Lactose-free sugar cream

Sugar cream is a holiday favourite. These soft and sweet bite-sized confections can now be adapted to a lactose-free diet.

 

Because the lactose-free sugar cream recipe only uses three simple ingredients—white sugar, brown sugar and cream—it can be made with Natrel Lactose Free 35% Whipping Cream. Get out your candy thermometers! We’ll explain how you can make the perfect sugar cream.

 

Enjoy it without the discomfort!

Serves
16 squares
Preparation
15 min
Cooking
10 min
Cooling
60 min

Ingredients

  • 375 ml (1 1/2 cups) brown sugar, packed
  • 250 ml (1 cup) sugar
  • 125 ml (1/2 cup) maple syrup
  • 250 ml (1 cup) Natrel Lactose Free 35% Whipping Cream

Preparation

  1. Line the bottom of a 20 cm (8 in) square pan with parchment paper, letting it hang over two sides.

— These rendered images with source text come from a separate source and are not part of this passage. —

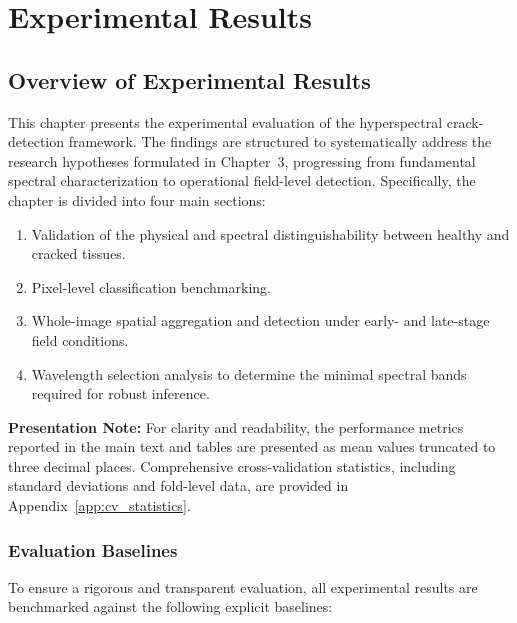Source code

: ﻿\chapter{Experimental Results}
\label{ch:results}

\section{Overview of Experimental Results}

\noindent
This chapter presents the experimental evaluation of the hyperspectral crack-detection framework. The findings are structured to systematically address the research hypotheses formulated in Chapter~3, progressing from fundamental spectral characterization to operational field-level detection. Specifically, the chapter is divided into four main sections: 

\begin{enumerate}
    \item Validation of the physical and spectral distinguishability between healthy and cracked tissues.
    \item Pixel-level classification benchmarking.
    \item Whole-image spatial aggregation and detection under early- and late-stage field conditions.
    \item Wavelength selection analysis to determine the minimal spectral bands required for robust inference.
\end{enumerate}

\medskip
\noindent
\textbf{Presentation Note:} For clarity and readability, the performance metrics reported in the main text and tables are presented as mean values truncated to three decimal places. Comprehensive cross-validation statistics, including standard deviations and fold-level data, are provided in Appendix~\ref{app:cv_statistics}.

\clearpage
\subsection{Evaluation Baselines}
\label{subsec:results_baselines}

\noindent
To ensure a rigorous and transparent evaluation, all experimental results are benchmarked against the following explicit baselines:

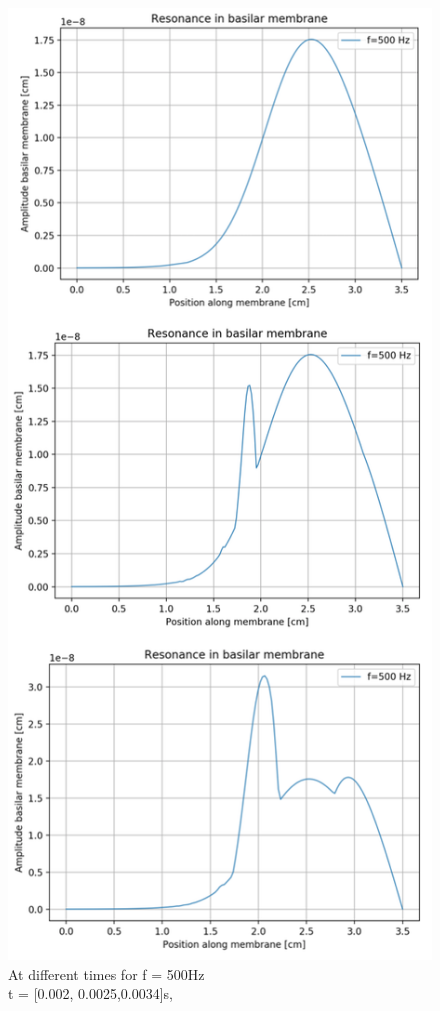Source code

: \documentclass[twoside,twocolumn]{article}
\begin{document}
\begin{figure}[ht]
\centerline{\includegraphics[scale= 0.65]{Pictures/together.png}}
\caption{At different times for f = 500Hz \\ t = [0.002, 0.0025,0.0034]s, }
\end{figure}
\end{document}
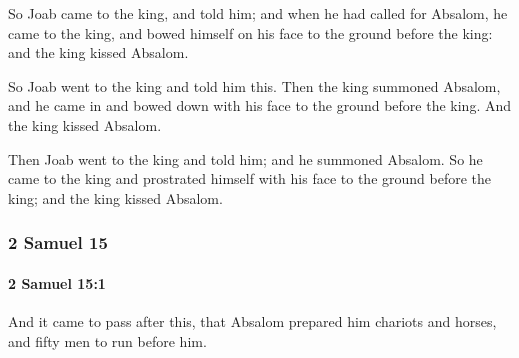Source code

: 			\begin{versebox}
					\item[BHS] 
					\item[ASV] So Joab came to the king, and told him; and when he had called for Absalom, he came to the king, and bowed himself on his face to the ground before the king: and the king kissed Absalom.
					\item[NIV] So Joab went to the king and told him this. Then the king summoned Absalom, and he came in and bowed down with his face to the ground before the king. And the king kissed Absalom.
					\item[NRSV] Then Joab went to the king and told him; and he summoned Absalom. So he came to the king and prostrated himself with his face to the ground before the king; and the king kissed Absalom.
			\end{versebox}
	\subsubsection{2 Samuel 15} %
		\label{2SAMUEL-15}

		\paragraph{2 Samuel 15:1} %
			\label{2SAMUEL-15-1}

			And it came to pass after this, that Absalom prepared him chariots and horses, and fifty men to run before him.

Butter the other two sides.
  2. In a pot, bring all ingredients to a boil, stirring to dissolve the sugar. Place a candy thermometer in the middle of the pot and let simmer without stirring until the thermometer reaches 115 °C (240 °F). Remove from heat.
  3. Place the pot in a cold (but not ice) water bath. Let cool without stirring until the thermometer reads 43 °C (110 °F). This should take about 20 to 30 minutes.
  4. Remove the pot from the water bath. Using an electric mixer, whip the mixture until it loses its gloss, about 2 to 3 minutes. The mixture must still be smooth.
  5. Pour immediately into the pan and spread with a spatula. Cover with plastic wrap and let cool for 1 hour at room temperature or 30 minutes in the refrigerator. Remove and cut into 2.5 cm (1 in.) squares.